Verantwortung statt Gewalt – Warum Hundetraining und Hundezucht endlich reguliert werden müssen

Wer Hunde ausbildet, beeinflusst ihr Verhalten und ihre Lebensqualität für viele Jahre. Dennoch wird in vielen Bereichen noch immer mit Methoden gearbeitet, die nach heutigem Verständnis nicht mit dem Tierschutz vereinbar sind, seelischen Schaden anrichten können oder sogar körperliche Verletzungen riskieren. Dass solche Praktiken überhaupt möglich sind, liegt an einem grundlegenden Problem: Jeder darf sich Trainer nennen. Jeder darf züchten. Es gibt kaum Kontrollen, obwohl es um Haustiere geht, die vollständig von Menschen abhängig sind.

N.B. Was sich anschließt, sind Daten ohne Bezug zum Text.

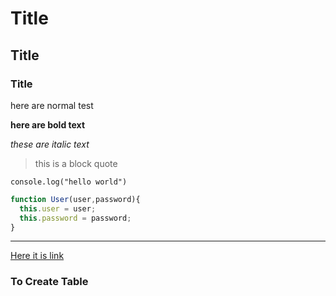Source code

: # Title
## Title
### Title

here are normal test 


**here are bold text**


*these are italic text*


> this is a block quote


`console.log("hello world")`


```javascript
function User(user,password){
  this.user = user;
  this.password = password;
}
```

---


[Here it is link](https://google.com)

### To Create Table
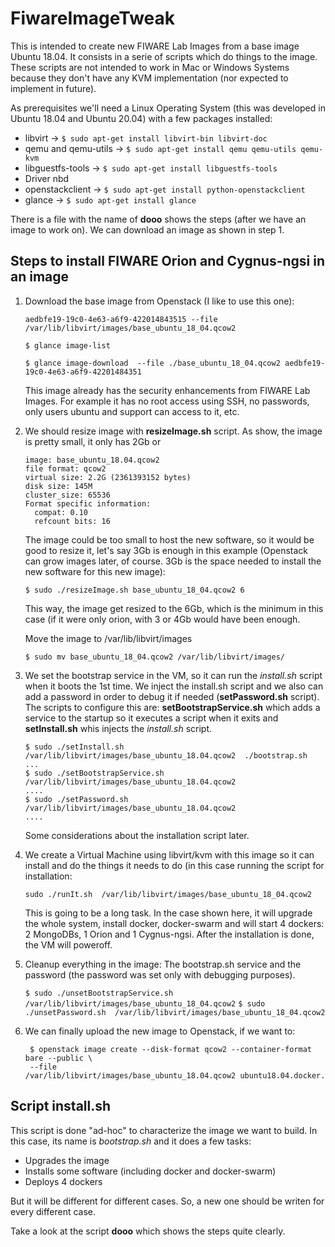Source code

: # FiwareImageTweak
This is intended to create new FIWARE Lab Images from a base image Ubuntu 18.04. It consists in a serie of scripts which do things to the image. These scripts are not intended to work in Mac or Windows Systems because they don't have any KVM implementation (nor expected to implement in future).

As prerequisites we'll need a Linux Operating System (this was developed in Ubuntu 18.04 and Ubuntu 20.04) with a few packages installed:

* libvirt ->  ```$ sudo apt-get install libvirt-bin libvirt-doc```
* qemu and qemu-utils ->  ```$ sudo apt-get install qemu qemu-utils qemu-kvm```
* libguestfs-tools ->  ```$ sudo apt-get install libguestfs-tools```
* Driver nbd
* openstackclient ->  ```$ sudo apt-get install python-openstackclient```
* glance ->  ```$ sudo apt-get install glance```

There is a file with the name of __dooo__ shows the steps (after we have an image to work on). We can download an image as shown in step 1.

## Steps to install FIWARE Orion and Cygnus-ngsi in an image
1. Download the base image from Openstack (I like to use this one):

   ```aedbfe19-19c0-4e63-a6f9-422014843515 --file /var/lib/libvirt/images/base_ubuntu_18_04.qcow2```

   ```$ glance image-list```

   ```$ glance image-download  --file ./base_ubuntu_18_04.qcow2 aedbfe19-19c0-4e63-a6f9-42201484351```

   This image already has the security enhancements from FIWARE Lab Images. For example it has no root access using SSH, no passwords, only users ubuntu and support can access to it, etc.

2. We should resize image with __resizeImage.sh__ script. As show, the image is pretty small, it only has 2Gb or

     ```$ qemu-img  info base_ubuntu_18.04.qcow2
     image: base_ubuntu_18.04.qcow2
     file format: qcow2
     virtual size: 2.2G (2361393152 bytes)
     disk size: 145M
     cluster_size: 65536
     Format specific information:
       compat: 0.10
       refcount bits: 16
    ```
    The image could be too small to host the new software, so it would be good to resize it, let's say 3Gb is enough in this example (Openstack can grow images later, of course. 3Gb is the space needed to install the new software for this new image):

    ```$ sudo ./resizeImage.sh base_ubuntu_18_04.qcow2 6```

	This way, the image get resized to the 6Gb, which is the minimum in this case (if it were only orion, with 3 or 4Gb would have been enough.

    Move the image to /var/lib/libvirt/images

    ```$ sudo mv base_ubuntu_18_04.qcow2 /var/lib/libvirt/images/```

3. We set the bootstrap service in the VM, so it can run the _install.sh_ script when it boots the 1st time. We inject the install.sh script and we also can add a password in order to debug it if needed (__setPassword.sh__ script). The scripts to configure this are: __setBootstrapService.sh__ which adds a service to the startup so it executes a script when it exits and __setInstall.sh__ whis injects the _install.sh_ script.
   ```
   $ sudo ./setInstall.sh /var/lib/libvirt/images/base_ubuntu_18.04.qcow2  ./bootstrap.sh
   ...
   $ sudo ./setBootstrapService.sh /var/lib/libvirt/images/base_ubuntu_18.04.qcow2
   ....
   $ sudo ./setPassword.sh /var/lib/libvirt/images/base_ubuntu_18.04.qcow2
   ....
   ```
	Some considerations about the installation script later.

4. We create a Virtual Machine using libvirt/kvm with this image so it can install and do the things it needs to do (in this case running the script for installation:

    ```sudo ./runIt.sh  /var/lib/libvirt/images/base_ubuntu_18_04.qcow2```

	This is going to be a long task. In the case shown here, it will upgrade the whole system, install docker, docker-swarm and will start 4 dockers: 2 MongoDBs, 1 Orion and 1 Cygnus-ngsi. After the installation is done, the VM will poweroff.

5. Cleanup everything in the image: The bootstrap.sh service and the password (the password was set only with debugging purposes).

   ```$ sudo ./unsetBootstrapService.sh  /var/lib/libvirt/images/base_ubuntu_18_04.qcow2```
   ```$ sudo ./unsetPassword.sh  /var/lib/libvirt/images/base_ubuntu_18_04.qcow2```

6. We can finally upload the new image to Openstack, if we want to:

   ``` 
    $ openstack image create --disk-format qcow2 --container-format bare --public \
    --file /var/lib/libvirt/images/base_ubuntu_18.04.qcow2 ubuntu18.04.docker.fiware
   ```

## Script install.sh
This script is done "ad-hoc" to characterize the image we want to build. In this case, its name is _bootstrap.sh_ and it does a few tasks:

* Upgrades the image
* Installs some software (including docker and docker-swarm)
* Deploys 4 dockers

But it will be different for different cases. So, a new one should be writen for every different case.

Take a look at the script __dooo__ which shows the steps quite clearly.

In anderen Bereichen ist eine anerkannte Qualifikation gesetzlich vorgeschrieben, zum Beispiel in der Physiotherapie, in der Tiermedizin oder in der pädagogischen Arbeit. Das Hundetraining dagegen bewegt sich in einem Bereich zwischen Hobby, Berufsausübung und Dienstleistung, für den es kein verbindliches Zulassungssystem gibt. Der Beruf des Hundetrainers ist nicht staatlich anerkannt und fällt nicht unter das Gesetz über die berufliche Bildung. Es existiert also kein bundesweit einheitliches Zertifikat mit klar definierten Ausbildungsinhalten und Prüfungsstandards. Die Regelungen nach Paragraf 11 des Tierschutzgesetzes sind sehr allgemein formuliert. Welche Qualifikation als ausreichend gilt, also welche Erfahrung, welche Ausbildung oder welche Prüfungen erforderlich sind, wird von jedem Veterinäramt anders bewertet.

Manche Trainer bieten Beratungen oder sogenannte alternative Methoden an und bewegen sich damit in einer Grauzone, in der sie rechtlich möglicherweise nicht als gewerblich gelten und deshalb keine Erlaubnis benötigen. Dadurch gibt es immer wieder Anbieter, die ohne erkennbaren fachlichen Hintergrund arbeiten, begünstigt durch uneinheitliche und seltene Kontrollen. Und selbst unter den geprüften Trainern finden sich zahlreiche schwarze Schafe. Dasselbe gilt für die Hundezucht. Auch eine angebliche Abnahme durch das Veterinäramt auf einer Internetseite ist keine Garantie für eine seriöse Zucht.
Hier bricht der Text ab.